Suspirando al tiempo que se quitaba la pesada mitra, Vanya se pasó una mano temblorosa por la cabeza tonsurada. Al quitarse la mitra, pareció desaparecer toda la aureola de misterio y majestad que le rodeaba y Saryon vio, mientras palmeaba la espalda del pequeño, a un barrigudo hombre de mediana edad que parecía estar tremendamente fatigado y asustado. Aquello atemorizó a Saryon más que cualquier otra cosa y, a juzgar por las expresiones de los demás, él no había sido el único en recibir aquella impresión.

—Lo que estoy a punto de encomendaros, lo debéis hacer sin preguntar —dijo Vanya con voz velada, sus ojos fijos en la mitra que sostenía en las manos. Distraídamente, le acarició el reborde dorado con dedos temblorosos—. Os podría dar la razón para hacerlo... No. —Vanya levantó los ojos, su mirada era fría y severa—. No, me comprometí a guardar silencio.

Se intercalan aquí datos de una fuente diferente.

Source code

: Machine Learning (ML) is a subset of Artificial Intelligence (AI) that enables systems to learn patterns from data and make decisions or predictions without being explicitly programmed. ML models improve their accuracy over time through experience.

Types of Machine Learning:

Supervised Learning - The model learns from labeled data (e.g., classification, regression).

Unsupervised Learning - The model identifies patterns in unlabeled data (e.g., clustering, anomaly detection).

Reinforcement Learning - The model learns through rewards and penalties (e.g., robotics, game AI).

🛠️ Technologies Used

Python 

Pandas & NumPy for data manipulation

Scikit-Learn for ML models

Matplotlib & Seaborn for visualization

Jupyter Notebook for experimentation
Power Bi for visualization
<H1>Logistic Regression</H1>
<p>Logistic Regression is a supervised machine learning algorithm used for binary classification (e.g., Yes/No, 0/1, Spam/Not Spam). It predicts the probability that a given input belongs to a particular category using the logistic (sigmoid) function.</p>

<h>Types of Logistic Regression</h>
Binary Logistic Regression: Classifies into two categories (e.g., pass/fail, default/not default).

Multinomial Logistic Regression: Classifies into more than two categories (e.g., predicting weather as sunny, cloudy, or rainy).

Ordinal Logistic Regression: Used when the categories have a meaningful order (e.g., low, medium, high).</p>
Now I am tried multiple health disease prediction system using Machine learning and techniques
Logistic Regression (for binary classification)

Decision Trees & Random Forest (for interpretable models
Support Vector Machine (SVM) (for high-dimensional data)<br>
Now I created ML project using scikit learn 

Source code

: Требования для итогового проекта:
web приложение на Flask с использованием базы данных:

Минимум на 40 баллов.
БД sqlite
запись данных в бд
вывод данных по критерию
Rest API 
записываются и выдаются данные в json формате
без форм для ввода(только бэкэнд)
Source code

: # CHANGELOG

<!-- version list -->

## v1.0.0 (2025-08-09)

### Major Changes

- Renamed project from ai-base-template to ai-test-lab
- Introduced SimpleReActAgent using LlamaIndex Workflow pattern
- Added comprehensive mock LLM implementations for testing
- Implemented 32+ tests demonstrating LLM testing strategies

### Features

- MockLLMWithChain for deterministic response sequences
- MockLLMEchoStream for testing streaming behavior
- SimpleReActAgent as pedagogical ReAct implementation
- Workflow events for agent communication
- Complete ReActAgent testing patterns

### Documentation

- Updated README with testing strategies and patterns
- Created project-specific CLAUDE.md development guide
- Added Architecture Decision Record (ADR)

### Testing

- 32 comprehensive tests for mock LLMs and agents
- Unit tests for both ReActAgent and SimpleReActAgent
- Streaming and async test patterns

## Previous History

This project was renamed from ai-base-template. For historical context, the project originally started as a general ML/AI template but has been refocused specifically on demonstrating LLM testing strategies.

No puedo romper mi juramento. Vosotros me obedeceréis. No haréis preguntas. Que quede claro que yo asumo toda la responsabilidad de lo que os pediré que hagáis.

Calló un momento y luego, con la respiración temblorosa, empezó a orar en silencio.

Sujetando al sollozante niño en sus brazos, Saryon miró a los otros para ver si ellos comprendían. Él no entendía nada. No había oído nunca que un niño fallara las Pruebas. ¿Qué estaba pasando? ¿Qué cosa terrible les iba a pedir el Patriarca que hicieran? Su mirada regresó a Vanya. Todos los ocupantes de la habitación tenían la vista clavada en el Patriarca, esperando que utilizara su magia para salvarlos. Era como si cada uno de ellos hubiera abierto un conducto en su dirección, pero no para darle Vida, sino para tomarla de él.

Es posible que esta misma dependencia le diera fuerzas, puesto que, enderezándose, el Patriarca levantó la cabeza. Sus labios formaron una fina línea, sus ojos miraron sin ver mientras fruncía el entrecejo, pensativo aún. Luego, habiendo aparentemente tomado una decisión, su frente se despejó y su rostro recuperó su fría compostura habitual. Volvió a colocarse la mitra y el Patriarca del Reino apareció de nuevo ante su gente.

—Lleva el niño directamente a la habitación de los niños —ordenó, volviéndose hacia Saryon—. No se lo lleves a su madre. Yo mismo hablaré con la Emperatriz y se lo explicaré. Será más fácil para ella a la larga si la separación la efectuamos de manera rápida y total.

El Lord Catalista dejó escapar un sonido confuso al oír aquello, una especie de gemido entrecortado, pero el Patriarca Vanya, con el rostro gordinflón totalmente inexpresivo como si el silencio helado de la habitación se le hubiera filtrado en la sangre, lo ignoró. Hablando con una voz que no denotaba la más mínima emoción, continuó:

—A partir de este momento, al niño no se le dará ni comida ni agua. Tampoco se le acunará. Está Muerto.

El Patriarca continuó diciendo algo más, pero Saryon no lo escuchó. El bebé seguía hipando apoyado en su hombro y sus mejores ropas de ceremonia estaban empapadas de las lágrimas del niño. El Príncipe, que había conseguido capturar una de sus diminutas manos, se la chupaba ruidosamente mirando a Saryon fijamente con los ojos muy abiertos. El Diácono podía sentir cómo el diminuto cuerpo se estremecía cada vez que un débil sollozo lo sacudía.